Steve Wilson wrote a column about the internet. I admit I rarely use the PA reviews, although that's in a large part because my current musical interests lie outside this website, and I still haven't gotten around to writing one myself, but I am stunned by the continued absurdity of Steve Wilson. He writes an annoying song called Four Chords That Made A Million to complain about the music industry (while writing a bunch of songs that sound like Pink Floyd). Then, just in case you didn't get it the first time, he writes another song about how much the music industry sucks and lacks originally on In Abstentia, but that very song is a direct homage to Have A Cigar and is on an album that marked a major mainstream turn in his sound. Then he complains about modern music again on FOABP while continuing to sound even more like alt-rock and moving to Roadrunner, the home of Nickelback, Slipknot, Alter Bridge, Stone Sour, Korn, Dragonforce, CKY, and Rob Zombie, and there's probably more complaining on Deadwing and The Incident but I don't know or care about them.
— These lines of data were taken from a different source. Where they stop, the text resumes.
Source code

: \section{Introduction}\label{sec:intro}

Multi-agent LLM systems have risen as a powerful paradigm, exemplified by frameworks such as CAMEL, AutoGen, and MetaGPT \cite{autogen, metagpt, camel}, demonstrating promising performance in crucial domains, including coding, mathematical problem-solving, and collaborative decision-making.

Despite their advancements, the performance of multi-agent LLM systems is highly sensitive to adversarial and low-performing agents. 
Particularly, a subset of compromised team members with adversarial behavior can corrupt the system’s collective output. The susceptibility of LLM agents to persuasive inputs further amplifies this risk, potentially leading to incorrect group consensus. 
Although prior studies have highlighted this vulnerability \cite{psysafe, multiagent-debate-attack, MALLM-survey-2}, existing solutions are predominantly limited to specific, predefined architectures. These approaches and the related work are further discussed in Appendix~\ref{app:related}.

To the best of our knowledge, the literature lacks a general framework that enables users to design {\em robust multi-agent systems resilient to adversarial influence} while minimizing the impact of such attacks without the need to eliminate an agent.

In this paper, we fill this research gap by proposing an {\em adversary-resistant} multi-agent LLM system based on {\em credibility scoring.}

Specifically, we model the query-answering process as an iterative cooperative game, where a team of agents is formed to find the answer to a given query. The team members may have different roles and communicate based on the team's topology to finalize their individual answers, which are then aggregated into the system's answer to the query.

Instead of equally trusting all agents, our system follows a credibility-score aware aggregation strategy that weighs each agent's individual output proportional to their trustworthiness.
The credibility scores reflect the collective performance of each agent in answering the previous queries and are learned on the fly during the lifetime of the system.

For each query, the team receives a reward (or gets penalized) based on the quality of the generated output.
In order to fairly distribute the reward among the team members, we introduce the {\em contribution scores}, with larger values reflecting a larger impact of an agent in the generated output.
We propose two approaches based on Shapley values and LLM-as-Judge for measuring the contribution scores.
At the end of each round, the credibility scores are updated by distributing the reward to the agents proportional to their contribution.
Then, he decides that Lester Bangs is what the world needs right now to get people thinking about music? The music press has always been an extension of and an enabler of the corporate music scene that keeps him up at night, seething with rage (despite that every band he loves from the '70s was part of it). If we can't think and learn for ourselves, who is it that should appoint the journalists to think for us and force us into limited ranges of opinions? It's just....Steve Wilson obviously cares a lot about prog, even if he doesn't want PT to be thought of as prog, but I, and I think almost every other prog fan around, would put anybody who has ever written for Rolling Stone very far down the list of "People whose musical opinions I could care about". Is he just being contrarian now? I'm sorry you are 42, Steve, and you wish you had been born 30 years earlier, but I cannot fathom somebody thinking that the music press was one of the good things from the '70s!  Pitchfork can w**k out a pretentiously unreadable review just as well as Lester or any other critic could, I don't see the big deal about print journalism. And the 15 year old Metallica fans really have nothing to do with it.

Do you think that the internet is lowering the quality of musical discourse? Should magazines write better reviews? Did they ever write good reviews? What constitutes a "good review"? Do you want Steve Wilson to shut up? Would you like to answer your own question that I did not pose here, perhaps one that does not relate to the topic at all?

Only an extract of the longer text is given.